The response is simple: Most people think you are wrong. 



> Danzou used children instead of child or your simply call him by name, because he didn't want to make a direct threat to Sasuke, but an indirect one, Danzou wanted to transmit to Itachi that even his brother who didn't know about the coup wouldn't be spared.
> It was part of his strategy to get Itachi on their side using Sasuke as trade, if Itachi chose to side with them, Sasuke would be spared.



Strangley enough that threat would still be be indirectly made (actually it would be much more indirect) if they were actually more children instead of only one.



> About Sasuke being the youngest and the only child in Uchiha, Itachi said that the Uchiha clan was had become small so it isn't that farfetched. Also when we see flashbacks of kid Naruto we see him with other kids his age, when we see flashbacks of Sasuke we see him only hanging out with Itachi.



There's a difference between small and microscopic. Second Sasuke's story has always been about Itachi. Why would Kishi show him playing around with other kids? Not to mention Sasuke was Itachi-obsessed at that age as well. 




> My last argument, Sasuke was the only Uchiha in the academy at that time:



Keep in mind what they said: That's "an" Uchiha. Not that Sasuke was the only Uchiha in the class or even the whole year or the whole academy for that matter.



Tengu said:


> Well these panels kind of imply that Sasuke was the youngest:



Madara says: 

*"Though you were part of the Uchiha, you were kept in the Dark. You were too young."*

Where does it say that Sasuke was the only young Uchiha? Where does it say that other childeren were not kept in the dark as well. Keeping academy students and pre-academy students out of planning a coup against your villages seems like a good idea to me.
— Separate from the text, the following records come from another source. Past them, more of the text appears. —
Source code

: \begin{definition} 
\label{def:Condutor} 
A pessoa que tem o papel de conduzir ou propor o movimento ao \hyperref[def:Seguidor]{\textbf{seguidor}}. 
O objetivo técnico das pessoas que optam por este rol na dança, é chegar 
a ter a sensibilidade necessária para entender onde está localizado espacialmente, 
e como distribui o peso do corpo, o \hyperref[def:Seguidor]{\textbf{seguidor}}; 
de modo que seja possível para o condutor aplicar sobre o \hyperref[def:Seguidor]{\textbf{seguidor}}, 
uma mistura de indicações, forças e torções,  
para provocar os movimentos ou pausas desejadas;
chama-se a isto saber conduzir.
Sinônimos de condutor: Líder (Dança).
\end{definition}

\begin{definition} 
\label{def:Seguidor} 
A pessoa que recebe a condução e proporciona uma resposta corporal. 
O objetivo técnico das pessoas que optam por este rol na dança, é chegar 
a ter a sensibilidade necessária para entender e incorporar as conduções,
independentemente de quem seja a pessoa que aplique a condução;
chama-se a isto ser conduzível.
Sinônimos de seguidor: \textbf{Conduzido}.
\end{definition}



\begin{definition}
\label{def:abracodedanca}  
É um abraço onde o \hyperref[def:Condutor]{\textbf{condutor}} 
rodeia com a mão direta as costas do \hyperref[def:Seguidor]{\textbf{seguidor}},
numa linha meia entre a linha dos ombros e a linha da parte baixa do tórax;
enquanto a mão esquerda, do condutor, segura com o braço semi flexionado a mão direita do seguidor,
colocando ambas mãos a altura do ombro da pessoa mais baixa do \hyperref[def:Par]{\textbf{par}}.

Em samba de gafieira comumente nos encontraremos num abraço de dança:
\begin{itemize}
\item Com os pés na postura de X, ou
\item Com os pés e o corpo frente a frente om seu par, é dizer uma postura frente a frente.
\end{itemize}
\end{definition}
Did you read what Sasuke asked? "Why was I different from Mother and Father?"  

He was different from his parents because Sasuke was a kid and not involved in the Coup. Neither Sasuke nor Itachi implied that Sasuke was the only child.  



> Well seeing that Sasuke was never shown with other kids from the Uchiha clan, and was the only Uchiha kid in the academy at that time kinda implies it, but you believe what you want.
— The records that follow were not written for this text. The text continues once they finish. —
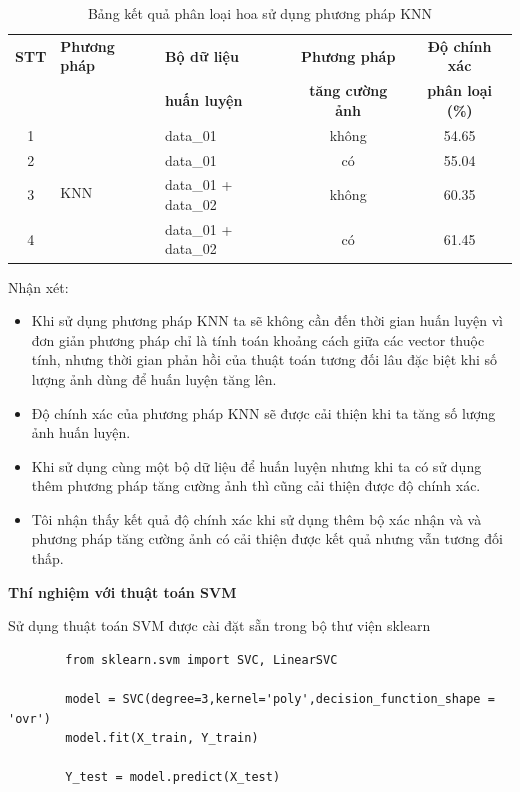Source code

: \documentclass[12pt]{report}
\begin{document}
		\begin{table}[h]
			\centering
			\caption{Bảng kết quả phân loại hoa sử dụng phương pháp KNN}
			\label{tbl:table ket qua cua KNN}
			\begin{tabular}{|c|l|l|c|c|}
				\hline
				\textbf{STT} & \textbf{Phương pháp} & \textbf{Bộ dữ liệu} & \textbf{Phương pháp}       & \textbf{Độ chính xác} \\ 
				             &                         & \textbf{huấn luyện}   & \textbf{tăng cường ảnh} & \textbf{phân loại (\%)} \\ \hline
				1            & \multirow{4}{*}{KNN}    & data\_01                  & không                        & 54.65                      \\ \cline{1-1} \cline{3-5}
				2            &                         & data\_01                  & có                           & 55.04                      \\ \cline{1-1}\cline{3-5}
				3            &                         & data\_01 + data\_02       & không                        & 60.35                      \\ \cline{1-1}\cline{3-5}
				4            &                         & data\_01 + data\_02       & có                           & 61.45                      \\ \hline
			\end{tabular}
		\end{table}
		Nhận xét: 		
		\begin{itemize}
			\item Khi sử dụng phương pháp KNN ta sẽ không cần đến thời gian huấn luyện vì đơn giản phương pháp chỉ là tính toán khoảng cách giữa các vector thuộc tính, nhưng thời gian phản hồi của thuật toán tương đối lâu đặc biệt khi số lượng ảnh dùng để huấn luyện tăng lên.
			\item Độ chính xác của phương pháp KNN sẽ được cải thiện khi ta tăng số lượng ảnh huấn luyện.
			\item Khi sử dụng cùng một bộ dữ liệu để huấn luyện nhưng khi ta có sử dụng thêm phương pháp tăng cường ảnh thì cũng cải thiện được độ chính xác.
			\item Tôi nhận thấy kết quả độ chính xác khi sử dụng thêm bộ xác nhận và và phương pháp tăng cường ảnh có cải thiện được kết quả nhưng vẫn tương đối thấp.
		\end{itemize}
				
		\textbf{Thí nghiệm với thuật toán SVM}
						
		Sử dụng thuật toán SVM được cài đặt sẵn trong bộ thư viện sklearn
		\begin{lstlisting}
		from sklearn.svm import SVC, LinearSVC

		model = SVC(degree=3,kernel='poly',decision_function_shape = 'ovr')
		model.fit(X_train, Y_train)

		Y_test = model.predict(X_test)
		\end{lstlisting}
				
\end{document}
Already responded to this earlier.


----------



## Bloo (Jun 21, 2012)

Who cares if he killed kids or not, any left alive would grow up like Sasuke and want to destroy the village, and with the Uchiha bloodline that could be possible.


----------



## UltimateDeadpool (Jun 21, 2012)

Itachi _did_ kill babies and children.


----------



## First Tsurugi (Jun 21, 2012)

What does it matter if he did or did not?


----------



## Orochimaruwantsyourbody (Jun 21, 2012)

Bloo said:


> Who cares if he killed kids or not, any left alive would grow up like Sasuke and want to destroy the village, and with the Uchiha bloodline that could be possible.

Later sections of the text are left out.